> **Brief**
Nothing but a number is wanted here: the count of lines in the data holding the word "ConstructorProperties".
════════════════
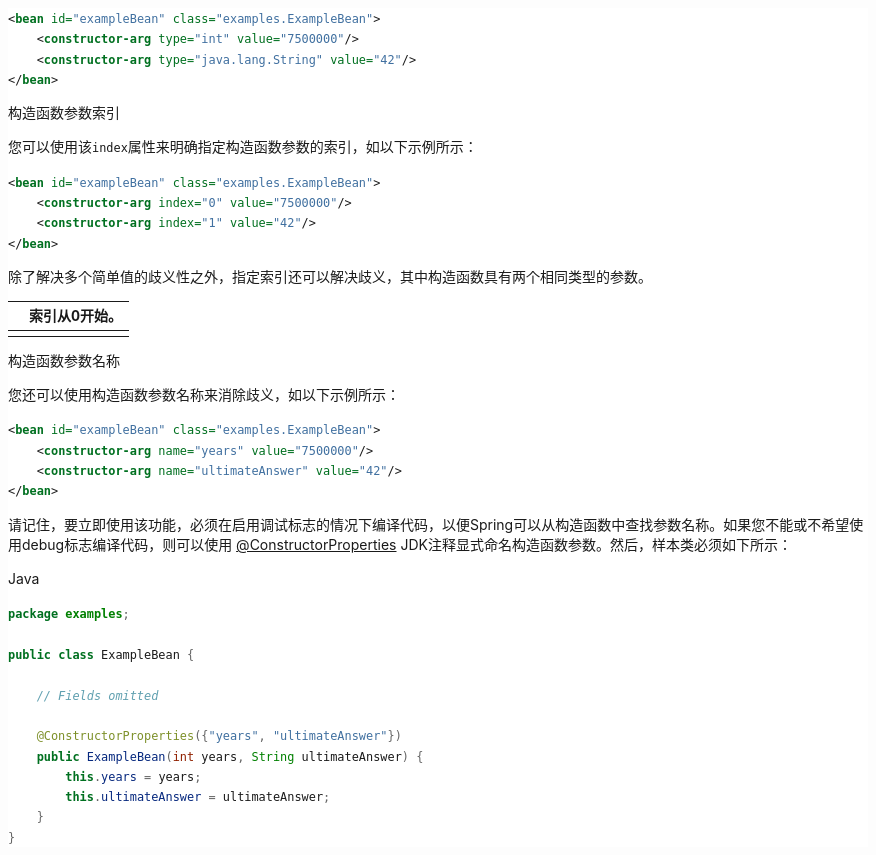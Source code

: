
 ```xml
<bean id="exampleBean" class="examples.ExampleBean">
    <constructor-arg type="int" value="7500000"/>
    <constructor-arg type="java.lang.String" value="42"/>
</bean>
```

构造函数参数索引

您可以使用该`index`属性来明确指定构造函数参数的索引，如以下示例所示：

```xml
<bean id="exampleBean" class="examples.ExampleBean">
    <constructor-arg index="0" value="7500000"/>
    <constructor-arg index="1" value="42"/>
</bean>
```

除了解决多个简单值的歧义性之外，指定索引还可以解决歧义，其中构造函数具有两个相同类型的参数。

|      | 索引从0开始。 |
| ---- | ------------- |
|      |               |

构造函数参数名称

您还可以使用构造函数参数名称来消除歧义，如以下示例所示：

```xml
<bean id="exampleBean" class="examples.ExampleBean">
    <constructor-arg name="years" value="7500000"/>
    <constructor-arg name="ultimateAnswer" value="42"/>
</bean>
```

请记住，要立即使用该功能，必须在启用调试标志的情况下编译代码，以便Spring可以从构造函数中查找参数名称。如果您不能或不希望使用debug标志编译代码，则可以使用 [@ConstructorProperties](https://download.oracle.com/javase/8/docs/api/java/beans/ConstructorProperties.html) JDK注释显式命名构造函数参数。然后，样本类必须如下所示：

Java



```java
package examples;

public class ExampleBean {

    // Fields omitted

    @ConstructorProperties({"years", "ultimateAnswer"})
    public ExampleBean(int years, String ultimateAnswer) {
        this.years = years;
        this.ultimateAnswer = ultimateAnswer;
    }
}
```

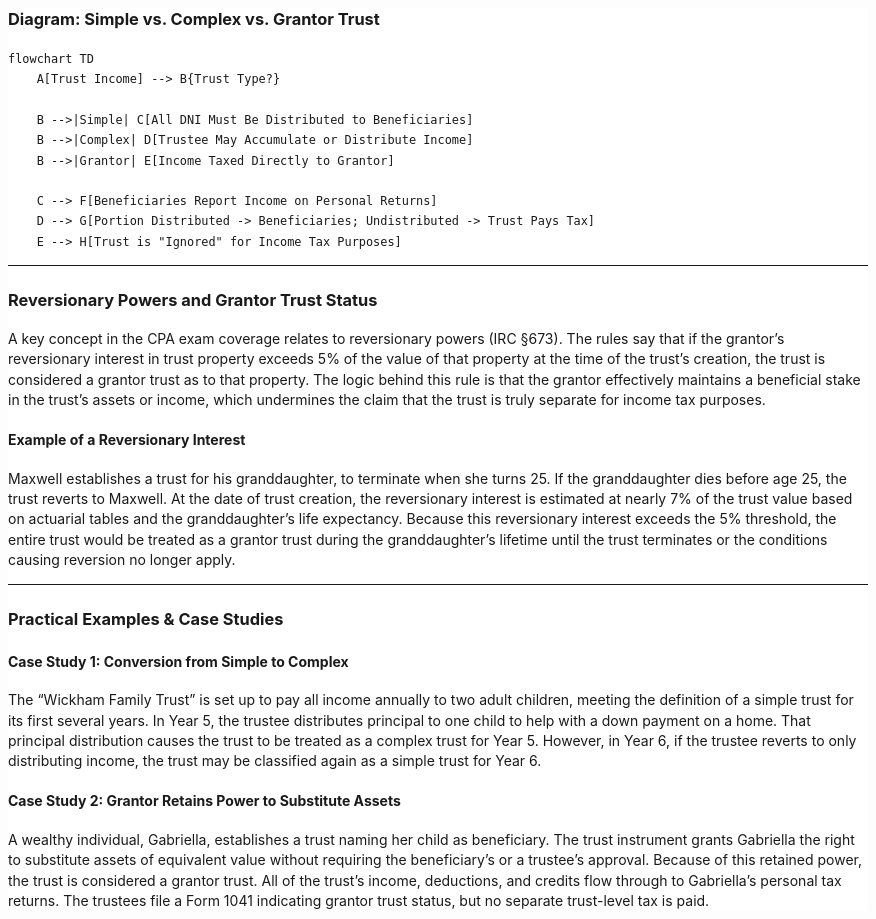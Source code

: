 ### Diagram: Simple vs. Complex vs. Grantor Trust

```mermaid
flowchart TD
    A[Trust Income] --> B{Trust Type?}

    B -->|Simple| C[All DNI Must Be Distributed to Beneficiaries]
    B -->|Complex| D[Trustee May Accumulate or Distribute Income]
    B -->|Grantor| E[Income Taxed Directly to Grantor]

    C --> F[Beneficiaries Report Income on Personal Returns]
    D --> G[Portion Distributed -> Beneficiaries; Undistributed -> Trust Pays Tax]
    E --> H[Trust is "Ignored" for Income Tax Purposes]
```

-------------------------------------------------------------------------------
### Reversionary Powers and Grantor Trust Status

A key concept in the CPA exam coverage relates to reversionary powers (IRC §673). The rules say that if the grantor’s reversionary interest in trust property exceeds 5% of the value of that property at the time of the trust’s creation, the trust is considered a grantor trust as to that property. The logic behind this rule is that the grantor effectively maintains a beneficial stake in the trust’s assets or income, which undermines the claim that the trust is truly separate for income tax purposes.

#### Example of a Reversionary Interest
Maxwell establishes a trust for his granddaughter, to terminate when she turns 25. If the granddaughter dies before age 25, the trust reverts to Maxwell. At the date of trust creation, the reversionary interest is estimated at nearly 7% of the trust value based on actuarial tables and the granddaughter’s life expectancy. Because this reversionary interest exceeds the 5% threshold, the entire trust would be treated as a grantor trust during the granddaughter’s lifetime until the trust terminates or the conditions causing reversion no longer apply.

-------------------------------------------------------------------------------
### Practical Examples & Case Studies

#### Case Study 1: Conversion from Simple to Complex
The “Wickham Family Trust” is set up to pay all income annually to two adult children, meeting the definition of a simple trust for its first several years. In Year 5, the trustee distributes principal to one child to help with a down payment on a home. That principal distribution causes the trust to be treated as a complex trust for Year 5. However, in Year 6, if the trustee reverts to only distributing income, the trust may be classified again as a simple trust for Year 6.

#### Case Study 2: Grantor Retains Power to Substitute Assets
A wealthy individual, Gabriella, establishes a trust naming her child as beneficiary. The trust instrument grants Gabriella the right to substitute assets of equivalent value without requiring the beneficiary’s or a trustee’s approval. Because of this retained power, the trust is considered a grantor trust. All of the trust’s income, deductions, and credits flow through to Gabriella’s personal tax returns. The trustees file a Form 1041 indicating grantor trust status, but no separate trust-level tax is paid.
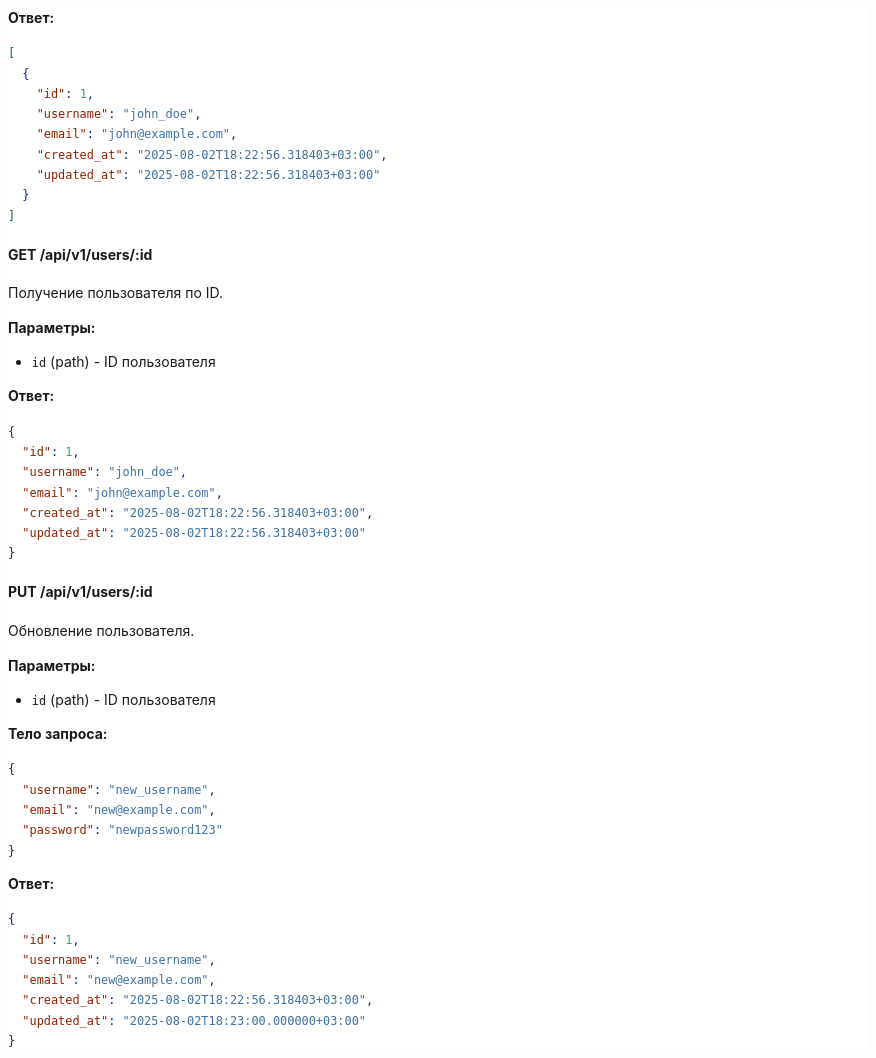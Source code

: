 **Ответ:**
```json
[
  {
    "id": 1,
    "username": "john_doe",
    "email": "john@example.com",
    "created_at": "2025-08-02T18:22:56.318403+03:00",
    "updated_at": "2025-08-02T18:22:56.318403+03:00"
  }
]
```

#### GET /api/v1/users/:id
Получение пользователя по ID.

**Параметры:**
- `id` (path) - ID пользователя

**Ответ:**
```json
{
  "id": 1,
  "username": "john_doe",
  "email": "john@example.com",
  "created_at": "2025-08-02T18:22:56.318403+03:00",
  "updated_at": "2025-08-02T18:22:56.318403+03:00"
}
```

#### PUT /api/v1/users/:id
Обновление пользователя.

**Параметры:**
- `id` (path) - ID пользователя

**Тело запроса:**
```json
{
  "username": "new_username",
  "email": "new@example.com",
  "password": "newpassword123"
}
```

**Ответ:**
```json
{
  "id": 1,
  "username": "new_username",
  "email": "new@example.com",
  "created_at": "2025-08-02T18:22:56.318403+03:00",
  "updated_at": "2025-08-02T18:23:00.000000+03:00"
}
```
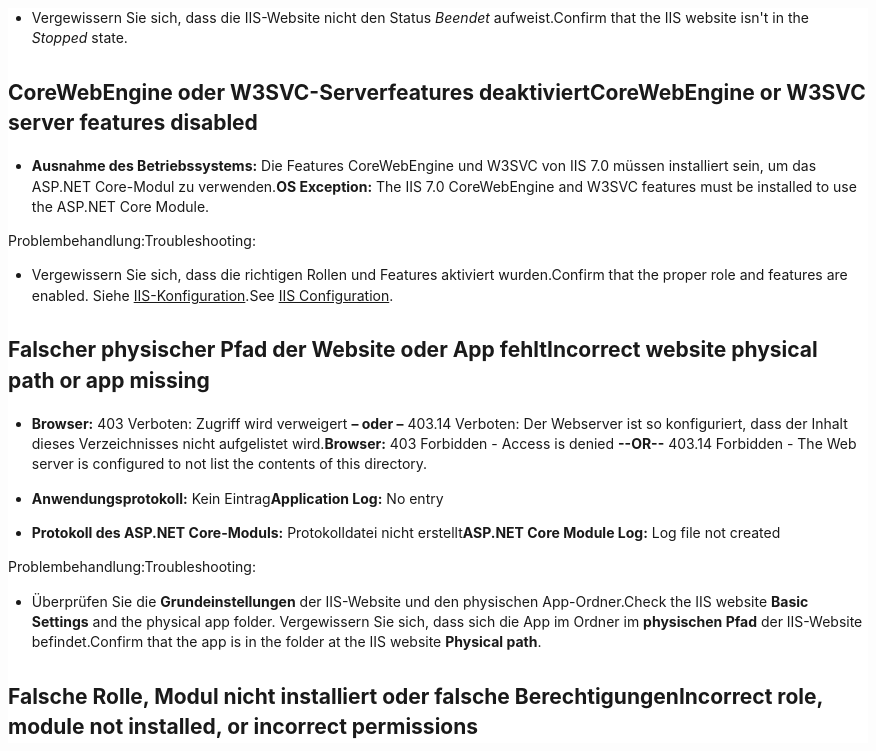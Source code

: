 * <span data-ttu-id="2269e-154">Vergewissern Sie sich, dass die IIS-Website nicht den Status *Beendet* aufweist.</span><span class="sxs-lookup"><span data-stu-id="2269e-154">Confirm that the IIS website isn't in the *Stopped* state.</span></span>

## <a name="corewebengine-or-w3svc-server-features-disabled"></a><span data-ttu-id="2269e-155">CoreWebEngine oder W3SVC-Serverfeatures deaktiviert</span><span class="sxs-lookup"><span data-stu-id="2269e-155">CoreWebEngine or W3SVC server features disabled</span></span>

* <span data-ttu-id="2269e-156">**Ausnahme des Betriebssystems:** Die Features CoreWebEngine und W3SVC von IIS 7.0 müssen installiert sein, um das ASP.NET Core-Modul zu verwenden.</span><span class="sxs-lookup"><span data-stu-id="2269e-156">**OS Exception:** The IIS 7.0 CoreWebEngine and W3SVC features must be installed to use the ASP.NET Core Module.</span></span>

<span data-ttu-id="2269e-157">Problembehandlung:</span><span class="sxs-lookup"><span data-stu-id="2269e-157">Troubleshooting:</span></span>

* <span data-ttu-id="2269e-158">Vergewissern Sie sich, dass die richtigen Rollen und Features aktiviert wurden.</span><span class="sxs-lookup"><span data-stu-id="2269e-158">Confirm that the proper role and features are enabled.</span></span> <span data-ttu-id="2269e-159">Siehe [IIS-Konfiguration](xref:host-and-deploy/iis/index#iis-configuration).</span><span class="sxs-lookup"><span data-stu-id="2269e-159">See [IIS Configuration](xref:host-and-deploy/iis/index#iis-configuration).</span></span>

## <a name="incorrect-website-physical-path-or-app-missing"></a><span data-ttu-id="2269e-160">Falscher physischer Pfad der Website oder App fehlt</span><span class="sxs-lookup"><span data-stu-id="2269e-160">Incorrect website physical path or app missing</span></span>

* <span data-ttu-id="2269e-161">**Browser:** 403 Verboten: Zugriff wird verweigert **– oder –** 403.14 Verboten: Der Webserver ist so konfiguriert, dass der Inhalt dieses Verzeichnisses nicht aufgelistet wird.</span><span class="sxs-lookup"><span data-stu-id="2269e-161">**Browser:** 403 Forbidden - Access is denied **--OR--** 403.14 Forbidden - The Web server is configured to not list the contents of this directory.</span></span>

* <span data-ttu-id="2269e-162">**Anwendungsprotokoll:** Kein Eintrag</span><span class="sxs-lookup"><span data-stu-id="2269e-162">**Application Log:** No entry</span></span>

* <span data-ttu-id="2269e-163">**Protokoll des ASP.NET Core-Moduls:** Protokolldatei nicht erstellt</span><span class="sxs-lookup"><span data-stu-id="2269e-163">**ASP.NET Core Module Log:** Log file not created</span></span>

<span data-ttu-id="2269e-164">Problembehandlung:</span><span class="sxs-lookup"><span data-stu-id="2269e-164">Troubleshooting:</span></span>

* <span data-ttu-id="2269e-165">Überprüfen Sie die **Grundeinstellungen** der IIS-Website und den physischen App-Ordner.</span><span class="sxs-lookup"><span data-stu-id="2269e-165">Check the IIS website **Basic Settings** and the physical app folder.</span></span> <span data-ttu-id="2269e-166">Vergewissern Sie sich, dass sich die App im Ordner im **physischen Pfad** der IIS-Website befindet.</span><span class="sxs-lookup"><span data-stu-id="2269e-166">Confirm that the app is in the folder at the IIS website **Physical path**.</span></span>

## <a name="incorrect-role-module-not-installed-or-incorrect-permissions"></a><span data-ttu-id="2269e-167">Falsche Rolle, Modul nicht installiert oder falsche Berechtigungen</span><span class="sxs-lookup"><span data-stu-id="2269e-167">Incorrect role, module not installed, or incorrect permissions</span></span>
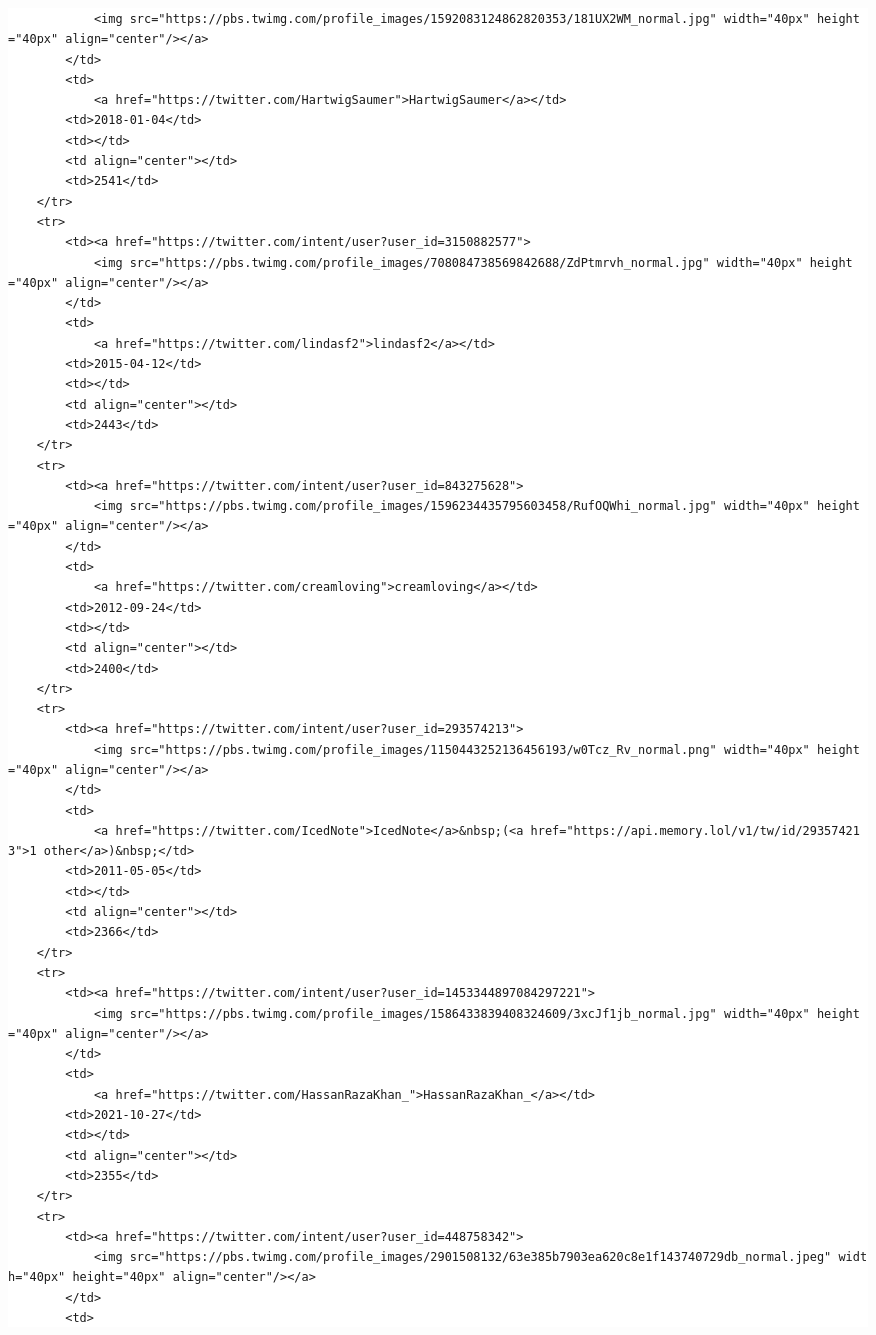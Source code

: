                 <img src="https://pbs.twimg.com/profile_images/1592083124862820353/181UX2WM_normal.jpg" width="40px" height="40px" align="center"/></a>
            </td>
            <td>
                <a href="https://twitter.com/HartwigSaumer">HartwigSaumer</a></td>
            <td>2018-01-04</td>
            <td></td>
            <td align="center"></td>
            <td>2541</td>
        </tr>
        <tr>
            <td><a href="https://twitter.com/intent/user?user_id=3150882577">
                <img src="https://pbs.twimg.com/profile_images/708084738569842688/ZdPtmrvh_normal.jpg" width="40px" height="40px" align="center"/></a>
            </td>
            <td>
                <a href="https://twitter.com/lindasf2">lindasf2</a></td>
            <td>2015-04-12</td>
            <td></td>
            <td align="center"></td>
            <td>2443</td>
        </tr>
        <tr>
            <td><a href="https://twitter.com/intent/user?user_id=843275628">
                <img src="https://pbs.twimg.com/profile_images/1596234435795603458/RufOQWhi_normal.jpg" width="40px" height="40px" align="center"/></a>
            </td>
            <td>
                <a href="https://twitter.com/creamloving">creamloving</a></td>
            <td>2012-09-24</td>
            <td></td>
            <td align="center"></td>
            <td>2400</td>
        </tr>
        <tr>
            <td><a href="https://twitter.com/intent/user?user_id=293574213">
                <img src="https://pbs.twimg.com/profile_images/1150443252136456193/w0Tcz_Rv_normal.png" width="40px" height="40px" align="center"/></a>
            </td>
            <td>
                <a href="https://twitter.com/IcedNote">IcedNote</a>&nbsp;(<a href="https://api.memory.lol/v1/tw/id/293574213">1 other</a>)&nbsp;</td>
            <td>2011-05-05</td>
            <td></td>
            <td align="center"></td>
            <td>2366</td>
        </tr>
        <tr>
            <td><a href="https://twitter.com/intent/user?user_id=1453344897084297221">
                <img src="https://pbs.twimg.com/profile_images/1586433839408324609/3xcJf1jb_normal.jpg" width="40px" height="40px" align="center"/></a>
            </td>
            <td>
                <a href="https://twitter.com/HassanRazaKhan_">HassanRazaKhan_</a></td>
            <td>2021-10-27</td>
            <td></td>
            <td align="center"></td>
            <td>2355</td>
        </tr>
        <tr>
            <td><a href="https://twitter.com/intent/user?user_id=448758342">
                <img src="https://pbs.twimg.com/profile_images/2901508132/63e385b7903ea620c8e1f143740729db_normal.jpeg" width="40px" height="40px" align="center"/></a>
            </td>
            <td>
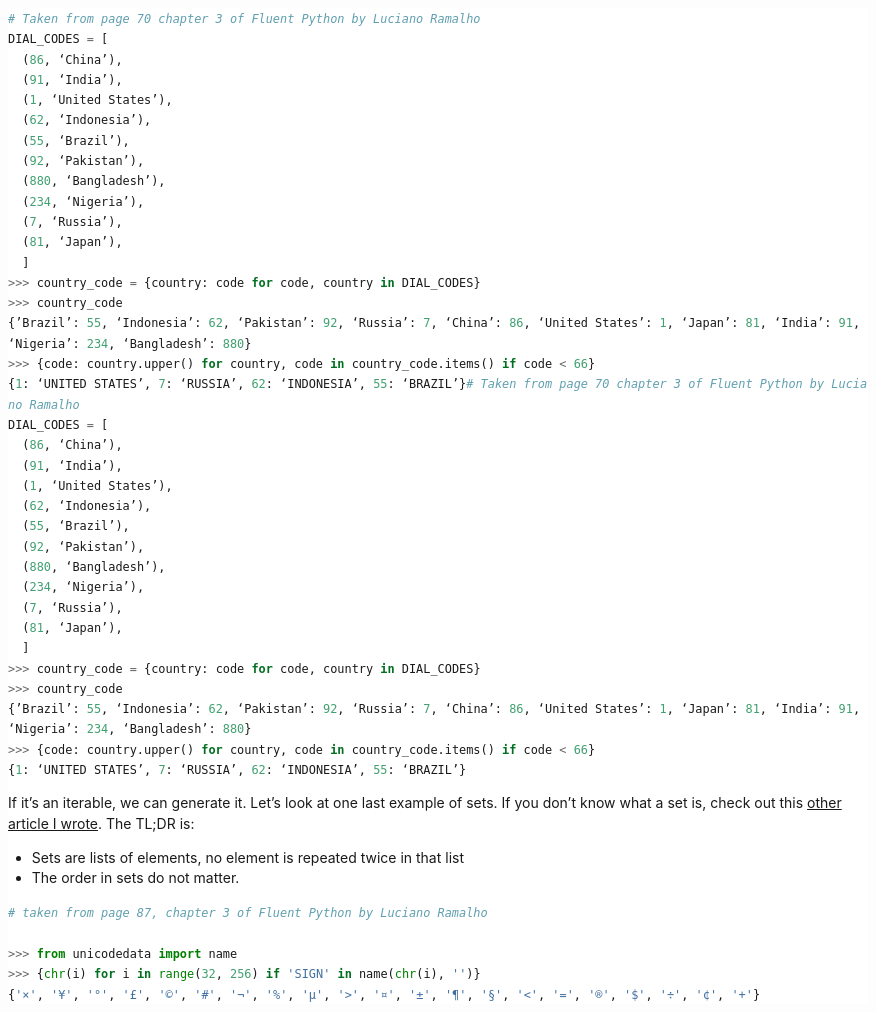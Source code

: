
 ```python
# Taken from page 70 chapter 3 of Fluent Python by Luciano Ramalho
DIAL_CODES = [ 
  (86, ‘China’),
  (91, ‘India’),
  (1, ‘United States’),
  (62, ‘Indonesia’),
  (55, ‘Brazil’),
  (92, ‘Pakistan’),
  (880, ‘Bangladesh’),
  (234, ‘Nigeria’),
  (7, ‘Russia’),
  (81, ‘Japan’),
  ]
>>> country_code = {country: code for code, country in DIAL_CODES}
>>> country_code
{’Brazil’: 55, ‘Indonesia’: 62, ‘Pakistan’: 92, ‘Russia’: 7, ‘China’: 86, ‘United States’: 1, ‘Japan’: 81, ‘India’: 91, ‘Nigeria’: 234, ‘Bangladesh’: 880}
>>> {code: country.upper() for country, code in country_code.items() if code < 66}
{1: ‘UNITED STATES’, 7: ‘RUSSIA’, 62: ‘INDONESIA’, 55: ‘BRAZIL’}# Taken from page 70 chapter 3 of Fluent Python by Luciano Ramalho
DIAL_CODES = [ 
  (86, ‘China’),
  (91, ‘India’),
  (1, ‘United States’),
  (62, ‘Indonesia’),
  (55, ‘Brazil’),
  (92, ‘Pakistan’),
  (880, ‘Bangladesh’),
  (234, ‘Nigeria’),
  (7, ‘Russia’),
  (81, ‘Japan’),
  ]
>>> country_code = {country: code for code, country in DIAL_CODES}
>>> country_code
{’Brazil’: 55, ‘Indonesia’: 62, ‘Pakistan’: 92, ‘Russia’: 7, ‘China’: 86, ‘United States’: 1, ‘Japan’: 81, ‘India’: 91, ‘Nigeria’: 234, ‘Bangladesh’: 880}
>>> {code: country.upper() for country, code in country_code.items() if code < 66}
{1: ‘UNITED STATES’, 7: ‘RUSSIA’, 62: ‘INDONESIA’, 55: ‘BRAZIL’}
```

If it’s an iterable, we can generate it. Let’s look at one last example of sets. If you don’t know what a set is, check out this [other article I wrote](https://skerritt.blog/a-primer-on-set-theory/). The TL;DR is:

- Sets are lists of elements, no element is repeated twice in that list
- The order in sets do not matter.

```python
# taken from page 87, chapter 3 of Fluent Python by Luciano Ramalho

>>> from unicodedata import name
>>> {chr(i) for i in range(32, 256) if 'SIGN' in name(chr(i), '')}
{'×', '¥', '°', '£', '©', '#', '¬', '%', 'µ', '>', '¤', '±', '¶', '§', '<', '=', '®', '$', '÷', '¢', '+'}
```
════════════════
> **Answer box**
2